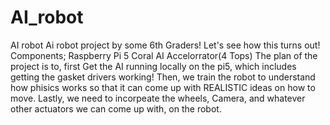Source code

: # AI_robot
AI robot 
Ai robot project by some 6th Graders!
Let's see how this turns out!
Components;
  Raspberry Pi 5
  Coral AI Accelorrator(4 Tops)
The plan of the project is to, first Get the AI running locally on the pi5, which includes getting the gasket drivers working!
Then, we train the robot to understand how phisics works so that it can come up with REALISTIC ideas on how to move.
Lastly, we need to incorpeate the wheels, Camera, and whatever other actuators we can come up with, on the robot.


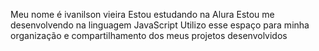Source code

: Meu nome é ivanilson vieira
Estou estudando na Alura 
Estou me desenvolvendo na linguagem JavaScript
Utilizo esse espaço para minha organização e compartilhamento dos meus projetos desenvolvidos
--------------------------------------------------
State the count of lines holding the string "project" in the listing above, and nothing else.

Answer below: 2